Dès lors que ceci est d’ors et déjà validé, l’intérêt de l’expérience suivante est, en y réfléchissant bien, très relatif.

Des images sont montrées à un couple sur des ordinateurs voisins. Les femmes ont pour mission de repérer les photos spécifiques de paysages parmi d’autres images. L’homme est censé les noter pour leur attractivité.
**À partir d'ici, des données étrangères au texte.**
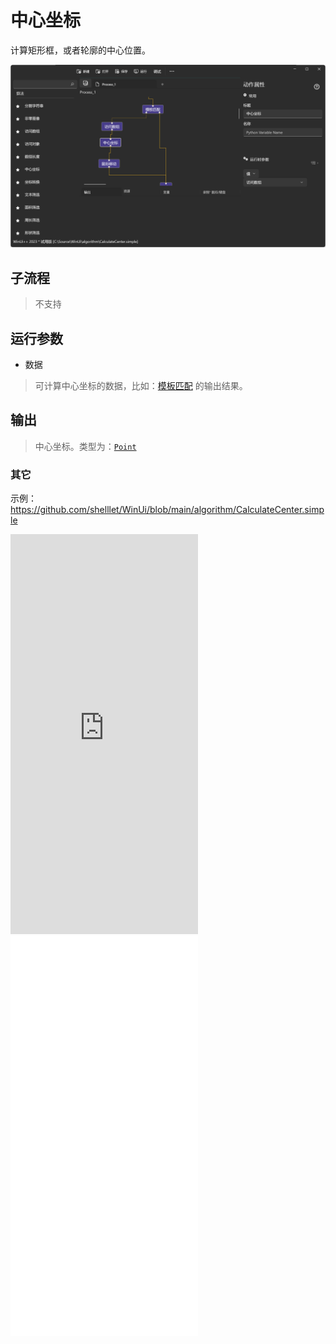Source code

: # 中心坐标
计算矩形框，或者轮廓的中心位置。 

![CalculateCenter](./images/09.png ':size=90%')


## 子流程

> 不支持

## 运行参数

* 数据
> 可计算中心坐标的数据，比如：[模板匹配](./actions/detection/MatchTemplate.md) 的输出结果。

## 输出

> 中心坐标。类型为：[`Point`](./types/Point.md)


### 其它

示例：https://github.com/shelllet/WinUi/blob/main/algorithm/CalculateCenter.simple

<iframe type="text/html" height="640px" src="https://www.youtube.com/embed/j5L2aXfZx84" frameborder="0"></iframe>

<iframe src="//player.bilibili.com/player.html?bvid=BV181mHYBEWK&page=1&autoplay=0" height='640px' scrolling="no" frameborder="no" framespacing="0" allowfullscreen="true"></iframe>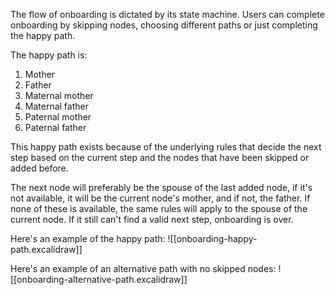 The flow of onboarding is dictated by its state machine. Users can complete onboarding by skipping nodes, choosing different paths or just completing the happy path.

The happy path is:
1. Mother
2. Father
3. Maternal mother
4. Maternal father
5. Paternal mother
6. Paternal father

This happy path exists because of the underlying rules that decide the next step based on the current step and the nodes that have been skipped or added before.

The next node will preferably be the spouse of the last added node, if it's not available, it will be the current node's mother, and if not, the father. If none of these is available, the same rules will apply to the spouse of the current node. If it still can't find a valid next step, onboarding is over.

Here's an example of the happy path:
![[onboarding-happy-path.excalidraw]]

Here's an example of an alternative path with no skipped nodes:
![[onboarding-alternative-path.excalidraw]]
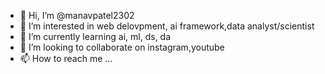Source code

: - 👋 Hi, I’m @manavpatel2302
- 👀 I’m interested in web delovpment, ai framework,data analyst/scientist
- 🌱 I’m currently learning ai, ml, ds, da
- 💞️ I’m looking to collaborate on instagram,youtube
- 📫 How to reach me ...

<!---
manavpatel2302/manavpatel2302 is a ✨ special ✨ repository because its `README.md` (this file) appears on your GitHub profile.
You can click the Preview link to take a look at your changes.
--->
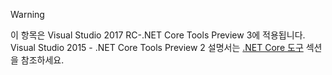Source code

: > [!WARNING]
> 이 항목은 Visual Studio 2017 RC-.NET Core Tools Preview 3에 적용됩니다. Visual Studio 2015 - .NET Core Tools Preview 2 설명서는 [.NET Core 도구](/dotnet/articles/core/tools/index) 섹션을 참조하세요.


<!--HONumber=Nov16_HO3-->


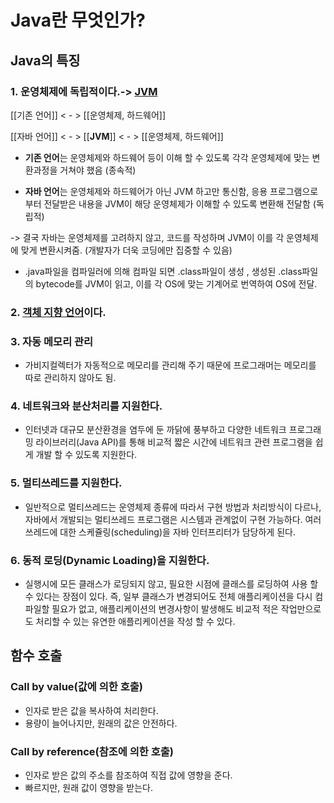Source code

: # Java란 무엇인가?

## Java의 특징

### 1. 운영체제에 독립적이다.-> [JVM](jvm.md)

[[기존 언어]] < - > [[운영체제, 하드웨어]]

[[자바 언어]] < - > [[**JVM**]] < - > [[운영체제, 하드웨어]] 

- **기존 언어**는 운영체제와 하드웨어 등이 이해 할 수 있도록 각각 운영체제에 맞는 변환과정을 거쳐야 했음 (종속적)

- **자바 언어**는 운영체제와 하드웨어가 아닌 JVM 하고만 통신함, 응용 프로그램으로부터 전달받은 내용을 JVM이 해당 운영체제가 이해할 수 있도록 변환해 전달함 (독립적)

-> 결국 자바는 운영체제를 고려하지 않고, 코드를 작성하며 JVM이 이를 각 운영체제에 맞게 변환시켜줌. (개발자가 더욱 코딩에만 집중할 수 있음)

- .java파일을 컴파일러에 의해 컴파일 되면 .class파일이 생성 , 생성된 .class파일의 bytecode를 JVM이 읽고, 이를 각 OS에 맞는 기계어로 번역하여 OS에 전달.

### 2. [객체 지향 언어](oop.md)이다.

### 3. 자동 메모리 관리 

-  가비지컬렉터가 자동적으로 메모리를 관리해 주기 때문에 프로그래머는 메모리를 따로 관리하지 않아도 됨.

### 4. 네트워크와 분산처리를 지원한다.

- 인터넷과 대규모 분산환경을 염두에 둔 까닭에 풍부하고 다양한 네트워크 프로그래밍 라이브러리(Java API)를 통해 비교적 짧은 시간에 네트워크 관련 프로그램을 쉽게 개발 할 수 있도록 지원한다.

### 5. 멀티쓰레드를 지원한다.

- 일반적으로 멀티쓰레드는 운영체제 종류에 따라서 구현 방법과 처리방식이 다르나, 자바에서 개발되는 멀티쓰레드 프로그램은 시스템과 관계없이 구현 가능하다. 여러 쓰레드에 대한 스케쥴링(scheduling)을 자바 인터프리터가 담당하게 된다.

### 6. 동적 로딩(Dynamic Loading)을 지원한다.

- 실행시에 모든 클래스가 로딩되지 않고, 필요한 시점에 클래스를 로딩하여 사용 할 수 있다는 장점이 있다. 즉, 일부 클래스가 변경되어도 전체 애플리케이션을 다시 컴파일할 필요가 없고, 애플리케이션의 변경사항이 발생해도 비교적 적은 작업만으로도 처리할 수 있는 유연한 애플리케이션을 작성 할 수 있다.



## 함수 호출

### Call by value(값에 의한 호출)

- 인자로 받은 값을 복사하여 처리한다.
- 용량이 늘어나지만, 원래의 값은 안전하다.



### Call by reference(참조에 의한 호출)

- 인자로 받은 값의 주소를 참조하여 직접 값에 영향을 준다.
- 빠르지만, 원래 값이 영향을 받는다.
Tout se passe bien, jusqu’à ce que l’on annonce que désormais l’homme jugera des photos de femme suivant leur attractivité, pendant que sa compagne doit continuer de se concentrer sur la colline, la forêt et les petits oiseaux qui font cui-cui.

Attention, si vous êtes debout: assoyez vous ! La phrase qui suit va vous étonner : à partir de là, les femmes furent nettement moins concentrées sur leurs paysages et oublièrent même d’en remarquer quelques uns.

Pour les scientifiques, qui avaient donc bien fait de se lever ce jour là, ne serait-ce que pour faire semblant que leur présence était requise, il s’agit d’un « aveuglement induit par l’émotion ». Le reste de l’humanité connaissait déjà cela sous le vocable de « Mais qu’est ce qu’il leur trouve ce con. S’il reste une demi-seconde de trop sur cette image il vérifiera le confort du canapé », le reste de l’humanité remerciera donc la science d’avoir trouvé un synonyme nettement plus court.

Cette expérience aurait très bien pu1 être réalisée à la maison.

D’ailleurs vous l’avez probablement déjà faite sans même vous en apercevoir, tels des Jourdains scientifiques.

Prenez une femme —c’est plus probant si c’est la votre—2, montrez lui une photo d’un sex symbole quelconque3, et faites lui remarquer dans cet ordre

  • qu’elle a une anatomie formidablement attirante.
  • que vous aimeriez son avis sur le réchauffement climatique et son influence sur la montée des os à moelle dans le pot au feu
  • qu’il faudrait changer les rideaux

La science est formelle, elle lèvera alors les yeux de la photo en faisant un « hein ? » lourd de menace.

Si vous n’avez aucune photo de sex symbole, ce qui peut arriver si vous êtes particulièrement bien lotis à la maison4, un autre protocole est possible. Installez vous confortablement devant un film et quand le climax arrive, au comble de la tension dramatique, énoncez à voix haute « wouha qu’est ce qu’elle est mignonne, je passerai bien le week-end avec si tu as envie d’aller voir ta famille ». Vous pourrez vérifier après: à partir de là, elle n’aura plus suivi l’intrigue et ne sera capable de répondre à toute question y afférant que par un triste haussement d’épaule suivi d’un soupir.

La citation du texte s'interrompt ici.